*Provided entries:*
##############################

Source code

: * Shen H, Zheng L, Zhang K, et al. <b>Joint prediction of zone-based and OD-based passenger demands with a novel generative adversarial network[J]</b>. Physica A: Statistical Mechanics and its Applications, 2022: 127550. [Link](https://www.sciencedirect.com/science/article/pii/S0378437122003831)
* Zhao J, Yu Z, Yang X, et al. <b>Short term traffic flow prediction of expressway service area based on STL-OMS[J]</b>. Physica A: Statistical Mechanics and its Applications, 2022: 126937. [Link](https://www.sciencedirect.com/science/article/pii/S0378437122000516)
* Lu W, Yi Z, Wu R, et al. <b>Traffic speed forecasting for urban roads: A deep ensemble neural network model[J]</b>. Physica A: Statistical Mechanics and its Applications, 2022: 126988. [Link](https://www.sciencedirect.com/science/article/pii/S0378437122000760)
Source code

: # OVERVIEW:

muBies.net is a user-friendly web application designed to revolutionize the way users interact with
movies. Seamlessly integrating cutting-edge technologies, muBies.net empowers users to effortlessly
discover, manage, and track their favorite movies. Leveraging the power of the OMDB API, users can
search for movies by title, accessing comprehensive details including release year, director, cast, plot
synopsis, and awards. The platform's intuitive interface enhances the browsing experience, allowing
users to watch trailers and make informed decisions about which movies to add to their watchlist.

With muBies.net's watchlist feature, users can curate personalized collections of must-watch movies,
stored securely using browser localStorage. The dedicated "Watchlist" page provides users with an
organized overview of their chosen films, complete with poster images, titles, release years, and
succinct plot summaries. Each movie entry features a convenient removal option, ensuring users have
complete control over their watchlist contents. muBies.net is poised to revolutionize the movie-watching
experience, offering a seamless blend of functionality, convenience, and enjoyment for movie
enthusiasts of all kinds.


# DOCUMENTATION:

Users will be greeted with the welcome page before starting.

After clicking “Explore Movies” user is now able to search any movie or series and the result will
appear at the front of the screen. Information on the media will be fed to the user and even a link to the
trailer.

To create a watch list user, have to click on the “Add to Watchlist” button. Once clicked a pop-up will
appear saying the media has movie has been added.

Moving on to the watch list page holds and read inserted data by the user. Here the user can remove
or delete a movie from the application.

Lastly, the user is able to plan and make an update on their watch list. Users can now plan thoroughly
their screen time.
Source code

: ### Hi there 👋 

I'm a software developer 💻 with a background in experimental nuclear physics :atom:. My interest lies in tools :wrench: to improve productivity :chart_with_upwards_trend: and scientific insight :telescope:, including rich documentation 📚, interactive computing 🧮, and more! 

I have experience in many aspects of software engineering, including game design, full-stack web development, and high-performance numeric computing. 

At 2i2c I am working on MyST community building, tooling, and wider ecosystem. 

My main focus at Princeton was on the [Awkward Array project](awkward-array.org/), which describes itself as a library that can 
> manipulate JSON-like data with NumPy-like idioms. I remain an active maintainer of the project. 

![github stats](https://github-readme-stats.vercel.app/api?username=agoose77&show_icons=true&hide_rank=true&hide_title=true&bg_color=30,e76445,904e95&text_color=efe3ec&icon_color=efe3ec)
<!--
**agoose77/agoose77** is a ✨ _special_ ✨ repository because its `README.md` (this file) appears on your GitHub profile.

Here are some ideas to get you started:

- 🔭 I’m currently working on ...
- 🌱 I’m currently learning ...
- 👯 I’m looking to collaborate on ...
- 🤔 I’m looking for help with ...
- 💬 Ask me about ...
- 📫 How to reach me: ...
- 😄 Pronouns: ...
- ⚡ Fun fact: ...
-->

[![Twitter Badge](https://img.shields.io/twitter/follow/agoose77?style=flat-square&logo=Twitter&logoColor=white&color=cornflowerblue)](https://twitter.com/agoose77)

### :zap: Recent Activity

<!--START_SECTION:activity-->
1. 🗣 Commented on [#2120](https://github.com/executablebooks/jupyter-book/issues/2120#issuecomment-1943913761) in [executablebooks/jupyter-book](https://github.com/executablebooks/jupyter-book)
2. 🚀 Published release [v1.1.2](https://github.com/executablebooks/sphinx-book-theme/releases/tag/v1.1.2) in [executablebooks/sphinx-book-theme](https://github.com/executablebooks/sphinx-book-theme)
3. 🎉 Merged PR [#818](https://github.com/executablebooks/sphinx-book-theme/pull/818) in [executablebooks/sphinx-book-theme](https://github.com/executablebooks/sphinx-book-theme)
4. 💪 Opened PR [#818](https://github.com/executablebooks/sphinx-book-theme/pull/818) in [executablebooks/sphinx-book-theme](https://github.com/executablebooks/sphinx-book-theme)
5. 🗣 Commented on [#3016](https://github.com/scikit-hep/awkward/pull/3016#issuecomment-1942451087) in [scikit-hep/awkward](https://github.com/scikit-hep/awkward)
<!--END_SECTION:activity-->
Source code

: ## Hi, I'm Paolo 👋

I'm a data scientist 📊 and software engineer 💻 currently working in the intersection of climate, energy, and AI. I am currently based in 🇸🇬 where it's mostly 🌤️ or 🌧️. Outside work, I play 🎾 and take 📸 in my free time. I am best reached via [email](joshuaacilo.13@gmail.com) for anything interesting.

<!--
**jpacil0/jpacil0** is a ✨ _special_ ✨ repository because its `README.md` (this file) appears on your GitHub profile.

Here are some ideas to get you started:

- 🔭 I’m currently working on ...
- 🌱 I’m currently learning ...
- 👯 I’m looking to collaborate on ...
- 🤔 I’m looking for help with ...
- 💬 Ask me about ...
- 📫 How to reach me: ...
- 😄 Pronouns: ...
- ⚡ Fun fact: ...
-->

##############################

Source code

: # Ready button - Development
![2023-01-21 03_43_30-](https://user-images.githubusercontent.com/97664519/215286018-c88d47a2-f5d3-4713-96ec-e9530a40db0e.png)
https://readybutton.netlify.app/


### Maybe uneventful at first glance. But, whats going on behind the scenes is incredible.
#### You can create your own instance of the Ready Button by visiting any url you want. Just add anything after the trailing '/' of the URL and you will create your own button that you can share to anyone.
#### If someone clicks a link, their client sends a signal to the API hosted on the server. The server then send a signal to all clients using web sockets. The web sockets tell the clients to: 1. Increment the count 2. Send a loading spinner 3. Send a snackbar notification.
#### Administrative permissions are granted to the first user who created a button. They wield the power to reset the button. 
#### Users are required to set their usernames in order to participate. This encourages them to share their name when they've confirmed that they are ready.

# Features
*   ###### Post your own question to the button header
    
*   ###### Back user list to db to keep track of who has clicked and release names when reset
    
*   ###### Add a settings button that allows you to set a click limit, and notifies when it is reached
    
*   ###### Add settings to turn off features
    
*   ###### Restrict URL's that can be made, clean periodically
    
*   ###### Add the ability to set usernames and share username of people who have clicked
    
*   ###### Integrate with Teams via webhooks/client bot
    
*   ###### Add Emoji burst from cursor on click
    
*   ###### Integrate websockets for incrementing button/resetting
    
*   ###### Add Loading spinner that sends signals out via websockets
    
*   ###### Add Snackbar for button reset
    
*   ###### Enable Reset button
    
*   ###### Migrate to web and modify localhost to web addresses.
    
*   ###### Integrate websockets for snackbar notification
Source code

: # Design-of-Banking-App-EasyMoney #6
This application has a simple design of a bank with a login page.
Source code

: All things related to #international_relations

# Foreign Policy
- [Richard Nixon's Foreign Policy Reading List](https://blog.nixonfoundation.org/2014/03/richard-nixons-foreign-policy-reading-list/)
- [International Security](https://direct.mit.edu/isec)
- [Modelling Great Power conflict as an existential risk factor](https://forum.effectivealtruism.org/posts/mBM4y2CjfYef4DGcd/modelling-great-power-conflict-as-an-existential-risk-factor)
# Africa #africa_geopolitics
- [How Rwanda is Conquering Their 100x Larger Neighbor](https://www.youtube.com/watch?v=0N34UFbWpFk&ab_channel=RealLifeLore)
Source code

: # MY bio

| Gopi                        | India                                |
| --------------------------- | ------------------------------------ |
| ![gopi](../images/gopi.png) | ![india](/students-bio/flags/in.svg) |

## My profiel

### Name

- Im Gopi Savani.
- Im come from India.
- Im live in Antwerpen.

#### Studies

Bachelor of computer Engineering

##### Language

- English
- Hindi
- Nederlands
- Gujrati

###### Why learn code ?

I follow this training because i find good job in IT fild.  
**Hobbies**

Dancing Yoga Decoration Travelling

##############################

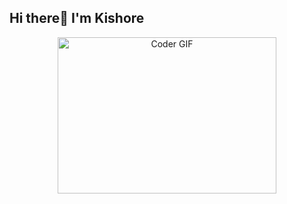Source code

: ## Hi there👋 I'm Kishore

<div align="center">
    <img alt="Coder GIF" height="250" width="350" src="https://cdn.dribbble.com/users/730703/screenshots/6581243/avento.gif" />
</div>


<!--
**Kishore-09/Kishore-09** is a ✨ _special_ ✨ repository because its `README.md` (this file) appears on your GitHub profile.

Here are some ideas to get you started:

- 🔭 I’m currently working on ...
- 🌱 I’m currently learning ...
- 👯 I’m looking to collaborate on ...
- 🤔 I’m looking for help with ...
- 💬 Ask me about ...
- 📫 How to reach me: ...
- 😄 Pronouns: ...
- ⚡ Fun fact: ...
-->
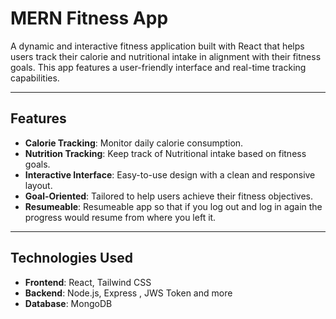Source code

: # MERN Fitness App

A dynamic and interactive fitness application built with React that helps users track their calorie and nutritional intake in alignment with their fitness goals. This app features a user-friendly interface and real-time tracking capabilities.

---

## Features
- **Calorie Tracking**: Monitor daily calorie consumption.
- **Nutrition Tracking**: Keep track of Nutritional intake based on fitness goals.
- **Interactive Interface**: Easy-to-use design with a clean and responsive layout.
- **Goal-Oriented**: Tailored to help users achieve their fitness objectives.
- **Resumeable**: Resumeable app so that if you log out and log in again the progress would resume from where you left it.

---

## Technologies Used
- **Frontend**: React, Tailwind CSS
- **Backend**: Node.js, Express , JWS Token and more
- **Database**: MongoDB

##############################

*The problem:*
Among the records, find each line where the word "clicked" occurs, and copy it.

*Exercise solution:*
To create a watch list user, have to click on the “Add to Watchlist” button. Once clicked a pop-up will
*   ###### Back user list to db to keep track of who has clicked and release names when reset
*   ###### Add the ability to set usernames and share username of people who have clicked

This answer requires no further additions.